Огненная струя иссякает, шибер закрывается, срезая раскаленные «сосульки», Чжан кладет копье и стаскивает с него насадку. Одна из вещей, в которые я так и не могу поверить, хотя вижу их каждый день: насадки из прессованного картона не сгорают в расплавленном металле. Мне понятна физика процесса, но это не мешает каждый раз испытывать что-то вроде благоговейного изумления.
– Шлака мало, – кривится Чжан, бросая ненужную картонку в стальковш и туда же отправляя окурок. Я не переспрашиваю, как месяц назад, чем это плохо. Я уже в состоянии проследить всю логическую цепочку. Футеровка изношена, а шлака мало – значит, остывание металла пойдет быстрее расчетного времени. Значит, на вакууматоре он может слишком остыть, его придется возвращать на печьковш и догревать там, а каждая лишняя минута – это риск прогорания стальковша.
– Прогорит и этот – что будем делать?
– Выкатим во двор, насыплем в него земли и будем, как Вэй Цинь, выращивать в нем кусты тэгуаньинь, – говорю я.
Чжан улыбается. В отличие от господина Кавамура, он никогда не улыбается из вежливости, а только когда шутка удалась. В нашем деле без шуток нельзя, а то свихнуться можно: оборудование эксплуатируется на износ, люди – на износ…
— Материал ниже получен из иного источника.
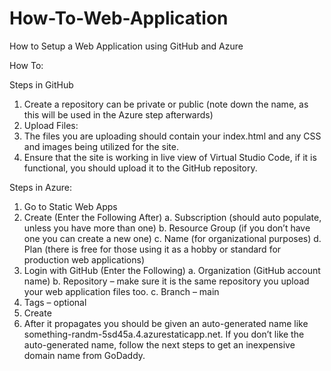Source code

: # How-To-Web-Application
How to Setup a Web Application using GitHub and Azure

How To: 

Steps in GitHub
1.	Create a repository can be private or public (note down the name, as this will be used in the Azure step afterwards)
2.	Upload Files:
3.	The files you are uploading should contain your index.html and any CSS and images being utilized for the site.
4.	Ensure that the site is working in live view of Virtual Studio Code, if it is functional, you should upload it to the GitHub repository. 

Steps in Azure: 
1.	Go to Static Web Apps
2.	Create (Enter the Following After)
a.	Subscription (should auto populate, unless you have more than one)
b.	Resource Group (if you don’t have one you can create a new one) 
c.	Name (for organizational purposes) 
d.	Plan (there is free for those using it as a hobby or standard for production web applications) 
3.	Login with GitHub (Enter the Following)
a.	Organization (GitHub account name) 
b.	Repository – make sure it is the same repository you upload your web application files too. 
c.	Branch – main 
4.	Tags – optional 
5.	Create 
6.	After it propagates you should be given an auto-generated name like something-randm-5sd45a.4.azurestaticapp.net. If you don’t like the auto-generated name, follow the next steps to get an inexpensive domain name from GoDaddy. 
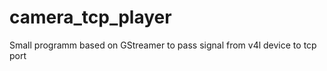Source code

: camera_tcp_player
=================

Small programm based on GStreamer to pass signal from v4l device to tcp port
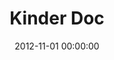 ---
layout: inner
position: left
title: 'Kinder Doc'
lead_text: 'Software that was designed to help pre and primary school teachers to organize and document their teaching works -lesson planning, syllabus, student assessment & observation, etc- in a more simplified way. I helped the developer team by taking on both back-end and front-end work.'
tags: ['MySQL', 'PHP, Codeigniter', 'HTML, CSS', 'JS, jQuery']
featured_image: ['/img/posts/kinderdoc-min.png']
date: 2012-11-01 00:00:00
categories: ['Web']
project_link: ''
button_icon: ''
button_text: ''
order: 2
visible: 1
company: 'Danawa Education, Sdn Bhd'
---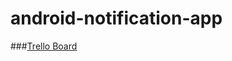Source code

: # android-notification-app

###[Trello Board](https://trello.com/b/dpB5e2Lr/android-notification-app)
Мы с Чжаном выходим на «мостик» над приямком, ожидая прохода стальковша на позицию 1. Прямо над нами – гордая надпись «Пиронелли». Я отвлеченно думаю разные глупые мысли. Я часто думаю всякие отвлеченные глупости: что по-китайски искры – это «цветы огня», что Мо Се, бросившись в печь, по сути дела добавила туда углерода – и пятьдесят кг угля решили бы проблему кузнеца Ганя гораздо лучше; а в данный момент я думаю о том будущем, что рисовала нам научная фантастика, о едином мире, спаянном дружбой и интересом к науке. Вот сейчас я могу наблюдать на практике осуществление этой мечты: завод строит итальянская компания, рулит строительством итальянец, работает в цеху народ со всего мира, но занимается конкретно этим проектом китайское отделение «Пиронелли», потому что из Китая до Кургана как бы ближе. Поэтому на заводе полно китайцев и вьетнамцев, попадаются также японцы, корейцы, чилийцы, филиппинцы, а ветер с запада заносит иногда австрийцев, хорватов и англичан. Все как в фантастических романах о светлом будущем, вот только спаяны люди не высокими материями, а взаимным материальным интересом. И им же распаяны. Потому что интересы компании «Пиронелли» в настоящий момент – как можно скорее закончить этот процесс, который здесь называют «горячими испытаниями» и «пуско-наладкой», а интерес компании «Курган Интернешнл Тьюб» – выпустить как можно больше продукции, пока идет «пуско-наладка» и «испытания», и каждая железка на заводе принадлежит «Пиронелли». Весь интернационал «Пиронелли» дружно хренеет от такого подхода: под видом горячих испытаний в полный рост идет выпуск продукции, причем персонал «КИТ», от заведующего производством до последнего помощника сталевара подходит к делу в соответствии с «русскими традициями»: не наше – не жалко.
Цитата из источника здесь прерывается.